YOUR GOAL -> Would you restate all of the entries verbatim, minus any images?

(Collection entries)
* * * *

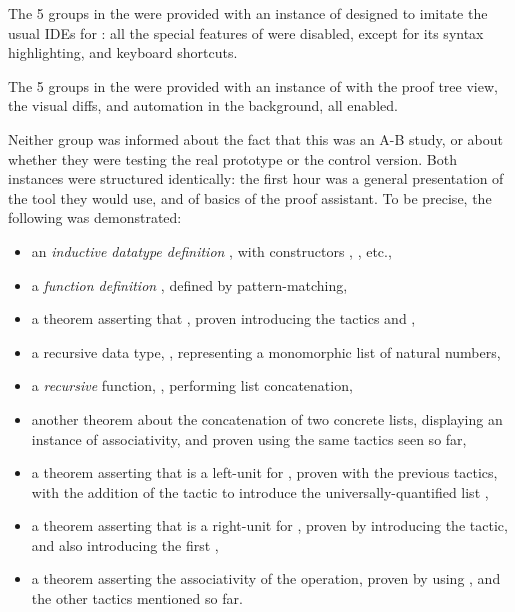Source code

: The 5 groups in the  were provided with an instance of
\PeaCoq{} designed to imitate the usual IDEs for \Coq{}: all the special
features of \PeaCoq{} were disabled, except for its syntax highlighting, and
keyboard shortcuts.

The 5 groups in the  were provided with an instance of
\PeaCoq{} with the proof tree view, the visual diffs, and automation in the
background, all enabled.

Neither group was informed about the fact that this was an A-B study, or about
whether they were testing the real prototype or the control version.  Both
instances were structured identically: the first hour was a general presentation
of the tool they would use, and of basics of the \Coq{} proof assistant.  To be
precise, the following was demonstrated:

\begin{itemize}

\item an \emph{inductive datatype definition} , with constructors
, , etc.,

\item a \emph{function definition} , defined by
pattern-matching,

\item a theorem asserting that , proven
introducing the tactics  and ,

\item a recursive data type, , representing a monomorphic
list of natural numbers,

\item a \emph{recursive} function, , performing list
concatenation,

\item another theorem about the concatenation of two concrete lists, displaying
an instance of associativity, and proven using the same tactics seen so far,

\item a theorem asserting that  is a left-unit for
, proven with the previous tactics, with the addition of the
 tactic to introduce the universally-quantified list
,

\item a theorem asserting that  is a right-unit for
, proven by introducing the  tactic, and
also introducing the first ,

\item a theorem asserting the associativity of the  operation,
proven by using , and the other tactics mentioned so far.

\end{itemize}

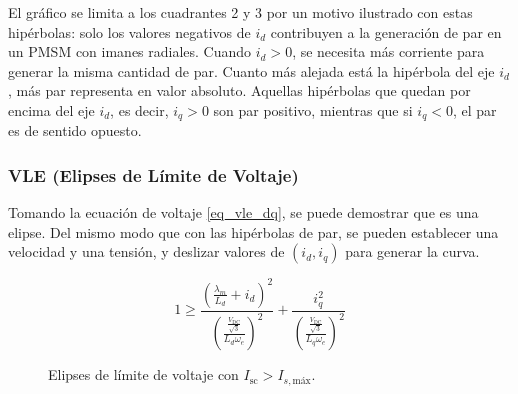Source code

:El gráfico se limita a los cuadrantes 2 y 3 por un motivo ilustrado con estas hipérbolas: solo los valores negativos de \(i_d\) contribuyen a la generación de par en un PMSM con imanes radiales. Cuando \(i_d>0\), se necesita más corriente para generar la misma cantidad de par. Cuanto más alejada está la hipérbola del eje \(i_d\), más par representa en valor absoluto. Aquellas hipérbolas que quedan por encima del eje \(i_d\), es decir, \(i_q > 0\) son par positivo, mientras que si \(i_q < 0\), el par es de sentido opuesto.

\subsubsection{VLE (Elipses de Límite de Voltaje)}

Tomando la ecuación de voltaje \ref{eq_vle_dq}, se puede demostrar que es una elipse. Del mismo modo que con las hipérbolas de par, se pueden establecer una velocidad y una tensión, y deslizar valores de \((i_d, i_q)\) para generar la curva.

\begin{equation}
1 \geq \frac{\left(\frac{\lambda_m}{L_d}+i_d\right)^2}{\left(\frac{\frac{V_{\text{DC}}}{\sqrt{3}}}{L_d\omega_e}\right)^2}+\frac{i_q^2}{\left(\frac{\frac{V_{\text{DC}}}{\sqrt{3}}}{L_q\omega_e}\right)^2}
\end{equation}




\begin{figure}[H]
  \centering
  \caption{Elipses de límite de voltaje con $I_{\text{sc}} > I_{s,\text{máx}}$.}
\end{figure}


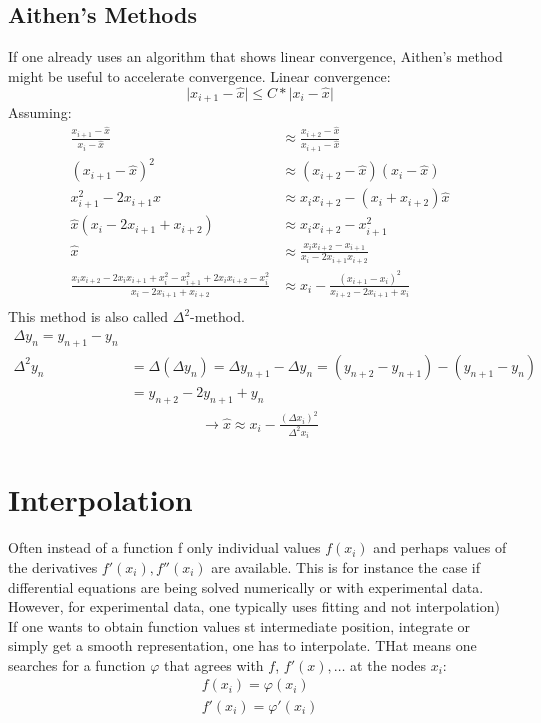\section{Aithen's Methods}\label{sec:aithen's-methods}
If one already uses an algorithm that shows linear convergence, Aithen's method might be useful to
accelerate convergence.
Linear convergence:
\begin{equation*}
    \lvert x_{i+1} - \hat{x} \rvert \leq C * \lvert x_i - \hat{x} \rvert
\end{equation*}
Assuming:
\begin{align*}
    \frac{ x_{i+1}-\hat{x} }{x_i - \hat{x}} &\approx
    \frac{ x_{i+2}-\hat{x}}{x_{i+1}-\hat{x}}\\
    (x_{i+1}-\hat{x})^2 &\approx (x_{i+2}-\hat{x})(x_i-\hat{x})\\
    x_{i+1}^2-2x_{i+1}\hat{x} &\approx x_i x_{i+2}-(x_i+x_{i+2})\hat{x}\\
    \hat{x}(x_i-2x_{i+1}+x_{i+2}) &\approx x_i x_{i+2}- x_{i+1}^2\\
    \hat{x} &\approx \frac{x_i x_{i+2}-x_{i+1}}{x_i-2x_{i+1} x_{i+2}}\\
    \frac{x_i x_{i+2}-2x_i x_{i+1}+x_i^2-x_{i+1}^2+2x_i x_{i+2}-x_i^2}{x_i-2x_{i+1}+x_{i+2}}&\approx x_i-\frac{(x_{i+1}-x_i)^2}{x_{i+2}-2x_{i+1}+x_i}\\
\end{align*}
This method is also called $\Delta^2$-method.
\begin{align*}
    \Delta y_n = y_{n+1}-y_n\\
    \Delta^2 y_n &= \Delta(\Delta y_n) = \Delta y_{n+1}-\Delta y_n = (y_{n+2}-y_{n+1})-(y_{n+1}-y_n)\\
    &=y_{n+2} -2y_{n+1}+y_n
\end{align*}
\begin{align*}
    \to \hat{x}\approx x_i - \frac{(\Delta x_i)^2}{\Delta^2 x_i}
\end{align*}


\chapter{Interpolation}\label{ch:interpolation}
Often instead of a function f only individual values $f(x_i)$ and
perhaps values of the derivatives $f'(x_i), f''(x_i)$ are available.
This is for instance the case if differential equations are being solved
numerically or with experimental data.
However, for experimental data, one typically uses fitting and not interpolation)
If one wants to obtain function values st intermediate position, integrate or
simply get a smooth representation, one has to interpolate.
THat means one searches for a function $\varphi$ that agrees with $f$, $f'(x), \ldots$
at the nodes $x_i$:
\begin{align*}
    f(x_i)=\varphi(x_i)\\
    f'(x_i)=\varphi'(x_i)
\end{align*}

* * * *

SOLUTION TO THE PROBLEM ->
Source code

: The 5 groups in the  were provided with an instance of
\PeaCoq{} designed to imitate the usual IDEs for \Coq{}: all the special
features of \PeaCoq{} were disabled, except for its syntax highlighting, and
keyboard shortcuts.

The 5 groups in the  were provided with an instance of
\PeaCoq{} with the proof tree view, the visual diffs, and automation in the
background, all enabled.

Neither group was informed about the fact that this was an A-B study, or about
whether they were testing the real prototype or the control version.  Both
instances were structured identically: the first hour was a general presentation
of the tool they would use, and of basics of the \Coq{} proof assistant.  To be
precise, the following was demonstrated:

\begin{itemize}

\item an \emph{inductive datatype definition} , with constructors
, , etc.,

\item a \emph{function definition} , defined by
pattern-matching,

\item a theorem asserting that , proven
introducing the tactics  and ,

\item a recursive data type, , representing a monomorphic
list of natural numbers,

\item a \emph{recursive} function, , performing list
concatenation,

\item another theorem about the concatenation of two concrete lists, displaying
an instance of associativity, and proven using the same tactics seen so far,

\item a theorem asserting that  is a left-unit for
, proven with the previous tactics, with the addition of the
 tactic to introduce the universally-quantified list
,

\item a theorem asserting that  is a right-unit for
, proven by introducing the  tactic, and
also introducing the first ,

\item a theorem asserting the associativity of the  operation,
proven by using , and the other tactics mentioned so far.

\end{itemize}

Source code

:El gráfico se limita a los cuadrantes 2 y 3 por un motivo ilustrado con estas hipérbolas: solo los valores negativos de \(i_d\) contribuyen a la generación de par en un PMSM con imanes radiales. Cuando \(i_d>0\), se necesita más corriente para generar la misma cantidad de par. Cuanto más alejada está la hipérbola del eje \(i_d\), más par representa en valor absoluto. Aquellas hipérbolas que quedan por encima del eje \(i_d\), es decir, \(i_q > 0\) son par positivo, mientras que si \(i_q < 0\), el par es de sentido opuesto.

\subsubsection{VLE (Elipses de Límite de Voltaje)}

Tomando la ecuación de voltaje \ref{eq_vle_dq}, se puede demostrar que es una elipse. Del mismo modo que con las hipérbolas de par, se pueden establecer una velocidad y una tensión, y deslizar valores de \((i_d, i_q)\) para generar la curva.

\begin{equation}
1 \geq \frac{\left(\frac{\lambda_m}{L_d}+i_d\right)^2}{\left(\frac{\frac{V_{\text{DC}}}{\sqrt{3}}}{L_d\omega_e}\right)^2}+\frac{i_q^2}{\left(\frac{\frac{V_{\text{DC}}}{\sqrt{3}}}{L_q\omega_e}\right)^2}
\end{equation}




\begin{figure}[H]
  \centering
  \caption{Elipses de límite de voltaje con $I_{\text{sc}} > I_{s,\text{máx}}$.}
\end{figure}


\section{Aithen's Methods}\label{sec:aithen's-methods}
If one already uses an algorithm that shows linear convergence, Aithen's method might be useful to
accelerate convergence.
Linear convergence:
\begin{equation*}
    \lvert x_{i+1} - \hat{x} \rvert \leq C * \lvert x_i - \hat{x} \rvert
\end{equation*}
Assuming:
\begin{align*}
    \frac{ x_{i+1}-\hat{x} }{x_i - \hat{x}} &\approx
    \frac{ x_{i+2}-\hat{x}}{x_{i+1}-\hat{x}}\\
    (x_{i+1}-\hat{x})^2 &\approx (x_{i+2}-\hat{x})(x_i-\hat{x})\\
    x_{i+1}^2-2x_{i+1}\hat{x} &\approx x_i x_{i+2}-(x_i+x_{i+2})\hat{x}\\
    \hat{x}(x_i-2x_{i+1}+x_{i+2}) &\approx x_i x_{i+2}- x_{i+1}^2\\
    \hat{x} &\approx \frac{x_i x_{i+2}-x_{i+1}}{x_i-2x_{i+1} x_{i+2}}\\
    \frac{x_i x_{i+2}-2x_i x_{i+1}+x_i^2-x_{i+1}^2+2x_i x_{i+2}-x_i^2}{x_i-2x_{i+1}+x_{i+2}}&\approx x_i-\frac{(x_{i+1}-x_i)^2}{x_{i+2}-2x_{i+1}+x_i}\\
\end{align*}
This method is also called $\Delta^2$-method.
\begin{align*}
    \Delta y_n = y_{n+1}-y_n\\
    \Delta^2 y_n &= \Delta(\Delta y_n) = \Delta y_{n+1}-\Delta y_n = (y_{n+2}-y_{n+1})-(y_{n+1}-y_n)\\
    &=y_{n+2} -2y_{n+1}+y_n
\end{align*}
\begin{align*}
    \to \hat{x}\approx x_i - \frac{(\Delta x_i)^2}{\Delta^2 x_i}
\end{align*}


\chapter{Interpolation}\label{ch:interpolation}
Often instead of a function f only individual values $f(x_i)$ and
perhaps values of the derivatives $f'(x_i), f''(x_i)$ are available.
This is for instance the case if differential equations are being solved
numerically or with experimental data.
However, for experimental data, one typically uses fitting and not interpolation)
If one wants to obtain function values st intermediate position, integrate or
simply get a smooth representation, one has to interpolate.
THat means one searches for a function $\varphi$ that agrees with $f$, $f'(x), \ldots$
at the nodes $x_i$:
\begin{align*}
    f(x_i)=\varphi(x_i)\\
    f'(x_i)=\varphi'(x_i)
\end{align*}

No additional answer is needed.